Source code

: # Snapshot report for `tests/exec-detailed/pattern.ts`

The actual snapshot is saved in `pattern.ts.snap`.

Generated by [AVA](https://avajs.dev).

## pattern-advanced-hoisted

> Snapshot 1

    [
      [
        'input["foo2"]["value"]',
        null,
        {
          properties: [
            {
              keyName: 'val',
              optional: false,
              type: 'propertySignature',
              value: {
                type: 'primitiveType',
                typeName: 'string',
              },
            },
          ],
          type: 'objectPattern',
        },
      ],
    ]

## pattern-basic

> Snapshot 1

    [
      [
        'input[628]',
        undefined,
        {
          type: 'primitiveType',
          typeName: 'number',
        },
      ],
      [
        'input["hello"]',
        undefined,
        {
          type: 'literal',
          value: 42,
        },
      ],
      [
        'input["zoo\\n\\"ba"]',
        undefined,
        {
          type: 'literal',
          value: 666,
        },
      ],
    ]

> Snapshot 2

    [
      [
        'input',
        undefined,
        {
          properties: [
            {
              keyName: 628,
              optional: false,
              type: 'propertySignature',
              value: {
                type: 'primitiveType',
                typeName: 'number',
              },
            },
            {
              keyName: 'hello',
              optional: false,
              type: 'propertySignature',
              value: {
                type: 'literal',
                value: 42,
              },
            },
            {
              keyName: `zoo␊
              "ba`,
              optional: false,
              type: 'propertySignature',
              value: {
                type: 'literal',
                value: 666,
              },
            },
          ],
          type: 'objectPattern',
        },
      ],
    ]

···

Copy every entry exactly, missing none.

Source code

: # Snapshot report for `tests/exec-detailed/pattern.ts`

The actual snapshot is saved in `pattern.ts.snap`.

Generated by [AVA](https://avajs.dev).

## pattern-advanced-hoisted

> Snapshot 1

    [
      [
        'input["foo2"]["value"]',
        null,
        {
          properties: [
            {
              keyName: 'val',
              optional: false,
              type: 'propertySignature',
              value: {
                type: 'primitiveType',
                typeName: 'string',
              },
            },
          ],
          type: 'objectPattern',
        },
      ],
    ]

## pattern-basic

> Snapshot 1

    [
      [
        'input[628]',
        undefined,
        {
          type: 'primitiveType',
          typeName: 'number',
        },
      ],
      [
        'input["hello"]',
        undefined,
        {
          type: 'literal',
          value: 42,
        },
      ],
      [
        'input["zoo\\n\\"ba"]',
        undefined,
        {
          type: 'literal',
          value: 666,
        },
      ],
    ]

> Snapshot 2

    [
      [
        'input',
        undefined,
        {
          properties: [
            {
              keyName: 628,
              optional: false,
              type: 'propertySignature',
              value: {
                type: 'primitiveType',
                typeName: 'number',
              },
            },
            {
              keyName: 'hello',
              optional: false,
              type: 'propertySignature',
              value: {
                type: 'literal',
                value: 42,
              },
            },
            {
              keyName: `zoo␊
              "ba`,
              optional: false,
              type: 'propertySignature',
              value: {
                type: 'literal',
                value: 666,
              },
            },
          ],
          type: 'objectPattern',
        },
      ],
    ]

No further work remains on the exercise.